* _Data section_
########################################

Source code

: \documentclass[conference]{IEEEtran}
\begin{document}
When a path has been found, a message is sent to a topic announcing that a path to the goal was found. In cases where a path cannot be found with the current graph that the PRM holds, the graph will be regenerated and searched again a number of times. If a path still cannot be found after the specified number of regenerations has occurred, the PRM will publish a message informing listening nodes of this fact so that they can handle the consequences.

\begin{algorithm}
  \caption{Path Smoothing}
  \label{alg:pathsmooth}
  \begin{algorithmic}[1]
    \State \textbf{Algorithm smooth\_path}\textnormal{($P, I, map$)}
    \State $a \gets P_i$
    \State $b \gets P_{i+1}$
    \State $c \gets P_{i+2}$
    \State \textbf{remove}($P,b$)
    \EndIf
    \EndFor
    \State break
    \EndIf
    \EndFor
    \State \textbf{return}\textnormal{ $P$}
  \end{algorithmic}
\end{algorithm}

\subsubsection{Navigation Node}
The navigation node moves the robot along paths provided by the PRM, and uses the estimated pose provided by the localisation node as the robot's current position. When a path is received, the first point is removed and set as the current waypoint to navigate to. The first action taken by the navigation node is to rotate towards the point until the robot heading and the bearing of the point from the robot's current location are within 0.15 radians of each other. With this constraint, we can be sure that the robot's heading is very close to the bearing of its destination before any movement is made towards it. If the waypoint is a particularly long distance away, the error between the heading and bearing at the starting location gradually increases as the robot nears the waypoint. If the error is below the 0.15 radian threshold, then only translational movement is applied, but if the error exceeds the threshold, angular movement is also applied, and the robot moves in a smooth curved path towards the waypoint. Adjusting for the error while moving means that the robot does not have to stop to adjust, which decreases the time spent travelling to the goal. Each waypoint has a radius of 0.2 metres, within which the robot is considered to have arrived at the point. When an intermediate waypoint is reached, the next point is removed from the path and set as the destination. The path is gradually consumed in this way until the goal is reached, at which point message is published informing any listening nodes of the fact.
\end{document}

########################################

* _Description of the task_
Each line that mentions the string "textnormal" must be copied from the listing.

* _Response for this exercise_
    \State \textbf{Algorithm smooth\_path}\textnormal{($P, I, map$)}
    \State \textbf{return}\textnormal{ $P$}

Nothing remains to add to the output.